YOUR TASK: A single count is required: the lines of the data below in which the word "client" occurs.

ENTRIES SUPPLIED:
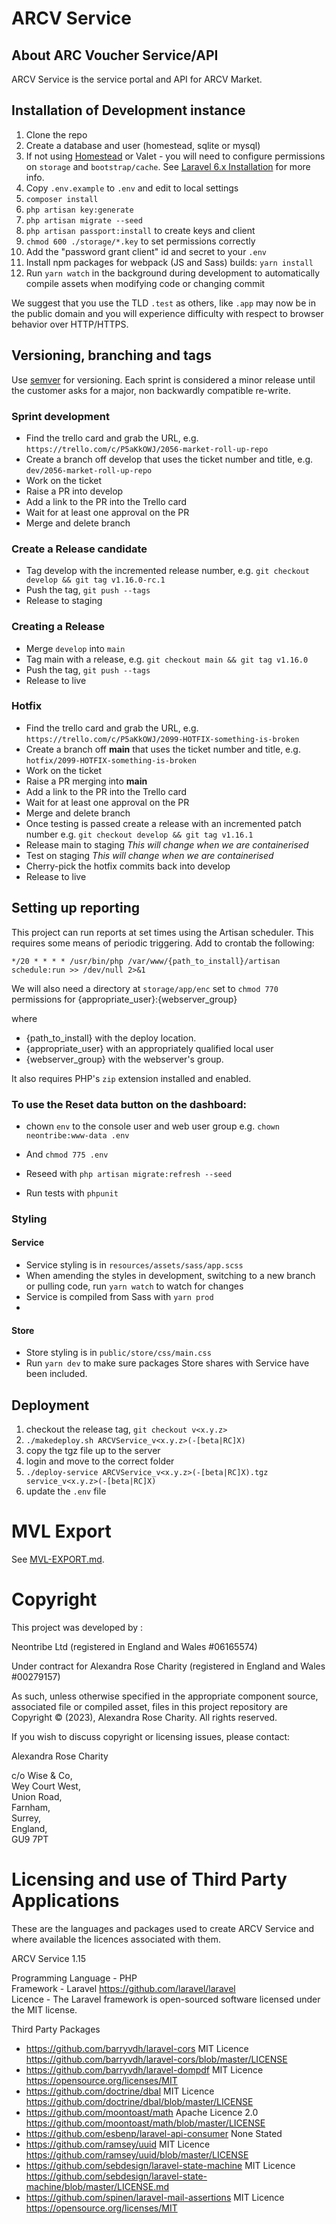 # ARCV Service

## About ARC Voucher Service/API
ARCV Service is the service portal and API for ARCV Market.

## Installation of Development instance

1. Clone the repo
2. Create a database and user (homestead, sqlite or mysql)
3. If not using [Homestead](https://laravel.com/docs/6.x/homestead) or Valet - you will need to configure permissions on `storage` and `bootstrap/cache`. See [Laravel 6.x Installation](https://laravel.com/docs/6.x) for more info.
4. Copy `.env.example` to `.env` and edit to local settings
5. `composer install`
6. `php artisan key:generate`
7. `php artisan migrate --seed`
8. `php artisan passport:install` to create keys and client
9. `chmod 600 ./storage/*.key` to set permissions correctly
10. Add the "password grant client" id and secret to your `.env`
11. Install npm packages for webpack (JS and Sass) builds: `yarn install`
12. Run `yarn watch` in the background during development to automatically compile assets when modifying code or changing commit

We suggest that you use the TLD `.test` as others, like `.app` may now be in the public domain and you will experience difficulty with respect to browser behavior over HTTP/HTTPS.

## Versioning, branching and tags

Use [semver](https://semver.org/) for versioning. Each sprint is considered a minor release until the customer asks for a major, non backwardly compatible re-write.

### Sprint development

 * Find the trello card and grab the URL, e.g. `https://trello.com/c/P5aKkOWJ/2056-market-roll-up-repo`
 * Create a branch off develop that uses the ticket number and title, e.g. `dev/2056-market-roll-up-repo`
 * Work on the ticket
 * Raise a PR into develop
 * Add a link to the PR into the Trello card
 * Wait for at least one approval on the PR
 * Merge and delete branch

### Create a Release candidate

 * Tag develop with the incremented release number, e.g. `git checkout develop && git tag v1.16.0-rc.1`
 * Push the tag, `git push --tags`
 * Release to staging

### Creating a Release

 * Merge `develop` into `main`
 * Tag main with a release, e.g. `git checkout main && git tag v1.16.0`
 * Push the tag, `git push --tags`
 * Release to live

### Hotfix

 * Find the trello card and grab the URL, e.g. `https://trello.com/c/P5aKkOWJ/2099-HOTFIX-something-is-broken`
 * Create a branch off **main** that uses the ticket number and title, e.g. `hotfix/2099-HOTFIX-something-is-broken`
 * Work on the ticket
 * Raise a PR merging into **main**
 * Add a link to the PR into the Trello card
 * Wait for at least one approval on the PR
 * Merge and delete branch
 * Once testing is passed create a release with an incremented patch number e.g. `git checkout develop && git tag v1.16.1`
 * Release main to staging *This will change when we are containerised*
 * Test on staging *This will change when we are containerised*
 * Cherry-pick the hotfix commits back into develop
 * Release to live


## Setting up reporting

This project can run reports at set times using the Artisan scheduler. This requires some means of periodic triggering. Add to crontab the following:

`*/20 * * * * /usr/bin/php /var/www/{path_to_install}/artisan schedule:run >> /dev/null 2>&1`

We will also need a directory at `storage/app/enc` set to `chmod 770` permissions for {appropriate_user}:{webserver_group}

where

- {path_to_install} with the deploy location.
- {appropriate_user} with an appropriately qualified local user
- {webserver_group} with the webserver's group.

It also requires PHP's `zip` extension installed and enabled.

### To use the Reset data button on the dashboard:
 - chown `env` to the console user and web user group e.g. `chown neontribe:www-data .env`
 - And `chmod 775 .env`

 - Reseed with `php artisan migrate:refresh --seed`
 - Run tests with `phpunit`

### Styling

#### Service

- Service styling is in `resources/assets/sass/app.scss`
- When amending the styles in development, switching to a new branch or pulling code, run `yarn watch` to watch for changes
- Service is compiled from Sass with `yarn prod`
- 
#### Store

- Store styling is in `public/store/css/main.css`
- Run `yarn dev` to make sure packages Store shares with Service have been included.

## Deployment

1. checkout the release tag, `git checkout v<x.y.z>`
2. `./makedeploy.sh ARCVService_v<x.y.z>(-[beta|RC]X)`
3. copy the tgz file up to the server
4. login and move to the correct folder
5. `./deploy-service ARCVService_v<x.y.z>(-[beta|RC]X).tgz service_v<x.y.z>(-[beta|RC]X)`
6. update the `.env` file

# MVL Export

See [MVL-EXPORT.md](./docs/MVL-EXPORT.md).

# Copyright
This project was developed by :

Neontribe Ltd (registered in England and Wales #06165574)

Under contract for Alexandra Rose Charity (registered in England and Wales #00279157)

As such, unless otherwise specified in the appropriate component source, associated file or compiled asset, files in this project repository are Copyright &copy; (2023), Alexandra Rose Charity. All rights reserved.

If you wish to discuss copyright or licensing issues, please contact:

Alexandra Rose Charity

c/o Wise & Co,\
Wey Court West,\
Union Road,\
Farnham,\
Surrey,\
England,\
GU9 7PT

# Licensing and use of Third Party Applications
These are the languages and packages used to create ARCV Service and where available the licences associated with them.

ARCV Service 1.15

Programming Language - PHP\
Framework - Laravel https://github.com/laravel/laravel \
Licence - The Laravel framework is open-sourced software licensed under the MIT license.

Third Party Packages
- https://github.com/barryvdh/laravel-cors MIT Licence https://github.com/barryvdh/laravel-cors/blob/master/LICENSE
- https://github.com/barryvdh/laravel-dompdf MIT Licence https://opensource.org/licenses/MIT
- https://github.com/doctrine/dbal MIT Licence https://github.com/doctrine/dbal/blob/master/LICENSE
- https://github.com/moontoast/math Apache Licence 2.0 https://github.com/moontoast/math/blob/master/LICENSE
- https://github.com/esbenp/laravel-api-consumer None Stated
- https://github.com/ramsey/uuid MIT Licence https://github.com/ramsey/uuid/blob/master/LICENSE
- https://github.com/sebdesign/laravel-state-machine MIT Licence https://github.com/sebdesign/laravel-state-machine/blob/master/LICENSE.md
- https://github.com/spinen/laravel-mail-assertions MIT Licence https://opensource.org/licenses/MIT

---

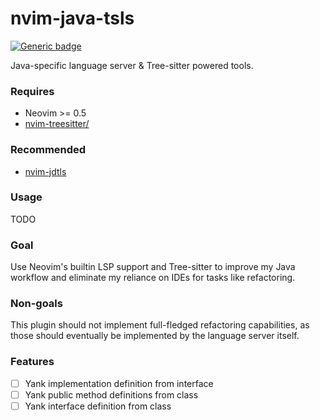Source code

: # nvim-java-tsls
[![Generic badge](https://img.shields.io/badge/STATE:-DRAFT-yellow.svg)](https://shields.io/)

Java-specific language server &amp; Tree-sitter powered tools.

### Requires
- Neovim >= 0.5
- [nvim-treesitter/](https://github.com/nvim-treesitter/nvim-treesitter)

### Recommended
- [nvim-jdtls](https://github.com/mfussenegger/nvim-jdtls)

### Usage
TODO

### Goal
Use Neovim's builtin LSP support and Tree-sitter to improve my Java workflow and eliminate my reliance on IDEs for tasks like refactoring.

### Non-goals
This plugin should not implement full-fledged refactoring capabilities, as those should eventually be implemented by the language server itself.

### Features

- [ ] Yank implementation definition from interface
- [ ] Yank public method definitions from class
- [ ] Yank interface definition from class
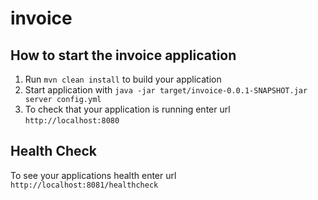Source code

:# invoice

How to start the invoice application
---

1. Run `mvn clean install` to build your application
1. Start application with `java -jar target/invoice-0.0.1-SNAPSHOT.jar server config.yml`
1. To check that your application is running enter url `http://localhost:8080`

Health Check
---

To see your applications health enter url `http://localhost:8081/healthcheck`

RESPONSE AREA: 2